▶ **WORK TO BE COMPLETED**:
Output exactly the lines from the first line of the records below through the line containing "N.~Koteeswara Reddy, K.~Ramesh, R.~Ganesan, K.~T.~Ramakrishna", both included, leaving out any pictures.

______

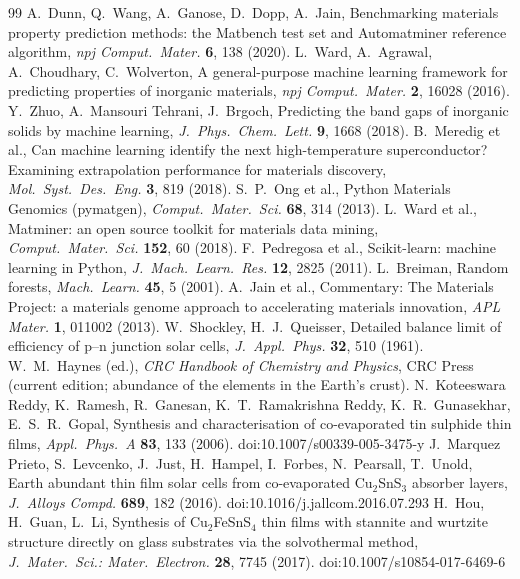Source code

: \documentclass[11pt,a4paper]{article}
\begin{document}
\begin{thebibliography}{99}\small
{} A.~Dunn, Q.~Wang, A.~Ganose, D.~Dopp, A.~Jain, Benchmarking materials property prediction methods: the Matbench test set and Automatminer reference algorithm, \emph{npj Comput.\ Mater.} \textbf{6}, 138 (2020).
 L.~Ward, A.~Agrawal, A.~Choudhary, C.~Wolverton, A general-purpose machine learning framework for predicting properties of inorganic materials, \emph{npj Comput.\ Mater.} \textbf{2}, 16028 (2016).
 Y.~Zhuo, A.~Mansouri Tehrani, J.~Brgoch, Predicting the band gaps of inorganic solids by machine learning, \emph{J.\ Phys.\ Chem.\ Lett.} \textbf{9}, 1668 (2018).
 B.~Meredig et al., Can machine learning identify the next high-temperature superconductor? Examining extrapolation performance for materials discovery, \emph{Mol.\ Syst.\ Des.\ Eng.} \textbf{3}, 819 (2018).
 S.~P.~Ong et al., Python Materials Genomics (pymatgen), \emph{Comput.\ Mater.\ Sci.} \textbf{68}, 314 (2013).
 L.~Ward et al., Matminer: an open source toolkit for materials data mining, \emph{Comput.\ Mater.\ Sci.} \textbf{152}, 60 (2018).
 F.~Pedregosa et al., Scikit-learn: machine learning in Python, \emph{J.\ Mach.\ Learn.\ Res.} \textbf{12}, 2825 (2011).
 L.~Breiman, Random forests, \emph{Mach.\ Learn.} \textbf{45}, 5 (2001).
 A.~Jain et al., Commentary: The Materials Project: a materials genome approach to accelerating materials innovation, \emph{APL Mater.} \textbf{1}, 011002 (2013).
 W.~Shockley, H.~J.~Queisser, Detailed balance limit of efficiency of p--n junction solar cells, \emph{J.\ Appl.\ Phys.} \textbf{32}, 510 (1961).
 W.~M.~Haynes (ed.), \emph{CRC Handbook of Chemistry and Physics}, CRC Press (current edition; abundance of the elements in the Earth's crust).
 N.~Koteeswara Reddy, K.~Ramesh, R.~Ganesan, K.~T.~Ramakrishna Reddy, K.~R.~Gunasekhar, E.~S.~R.~Gopal, Synthesis and characterisation of co-evaporated tin sulphide thin films, \emph{Appl.\ Phys.\ A} \textbf{83}, 133 (2006). doi:10.1007/s00339-005-3475-y
 J.~Marquez Prieto, S.~Levcenko, J.~Just, H.~Hampel, I.~Forbes, N.~Pearsall, T.~Unold, Earth abundant thin film solar cells from co-evaporated Cu$_2$SnS$_3$ absorber layers, \emph{J.\ Alloys Compd.} \textbf{689}, 182 (2016). doi:10.1016/j.jallcom.2016.07.293
 H.~Hou, H.~Guan, L.~Li, Synthesis of Cu$_2$FeSnS$_4$ thin films with stannite and wurtzite structure directly on glass substrates via the solvothermal method, \emph{J.\ Mater.\ Sci.: Mater.\ Electron.} \textbf{28}, 7745 (2017). doi:10.1007/s10854-017-6469-6

\end{thebibliography}
\end{document}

______

▶ **THE ANSWER**:
Source code

: \documentclass[11pt,a4paper]{article}
\begin{document}
\begin{thebibliography}{99}\small
{} A.~Dunn, Q.~Wang, A.~Ganose, D.~Dopp, A.~Jain, Benchmarking materials property prediction methods: the Matbench test set and Automatminer reference algorithm, \emph{npj Comput.\ Mater.} \textbf{6}, 138 (2020).
 L.~Ward, A.~Agrawal, A.~Choudhary, C.~Wolverton, A general-purpose machine learning framework for predicting properties of inorganic materials, \emph{npj Comput.\ Mater.} \textbf{2}, 16028 (2016).
 Y.~Zhuo, A.~Mansouri Tehrani, J.~Brgoch, Predicting the band gaps of inorganic solids by machine learning, \emph{J.\ Phys.\ Chem.\ Lett.} \textbf{9}, 1668 (2018).
 B.~Meredig et al., Can machine learning identify the next high-temperature superconductor? Examining extrapolation performance for materials discovery, \emph{Mol.\ Syst.\ Des.\ Eng.} \textbf{3}, 819 (2018).
 S.~P.~Ong et al., Python Materials Genomics (pymatgen), \emph{Comput.\ Mater.\ Sci.} \textbf{68}, 314 (2013).
 L.~Ward et al., Matminer: an open source toolkit for materials data mining, \emph{Comput.\ Mater.\ Sci.} \textbf{152}, 60 (2018).
 F.~Pedregosa et al., Scikit-learn: machine learning in Python, \emph{J.\ Mach.\ Learn.\ Res.} \textbf{12}, 2825 (2011).
 L.~Breiman, Random forests, \emph{Mach.\ Learn.} \textbf{45}, 5 (2001).
 A.~Jain et al., Commentary: The Materials Project: a materials genome approach to accelerating materials innovation, \emph{APL Mater.} \textbf{1}, 011002 (2013).
 W.~Shockley, H.~J.~Queisser, Detailed balance limit of efficiency of p--n junction solar cells, \emph{J.\ Appl.\ Phys.} \textbf{32}, 510 (1961).
 W.~M.~Haynes (ed.), \emph{CRC Handbook of Chemistry and Physics}, CRC Press (current edition; abundance of the elements in the Earth's crust).
 N.~Koteeswara Reddy, K.~Ramesh, R.~Ganesan, K.~T.~Ramakrishna Reddy, K.~R.~Gunasekhar, E.~S.~R.~Gopal, Synthesis and characterisation of co-evaporated tin sulphide thin films, \emph{Appl.\ Phys.\ A} \textbf{83}, 133 (2006). doi:10.1007/s00339-005-3475-y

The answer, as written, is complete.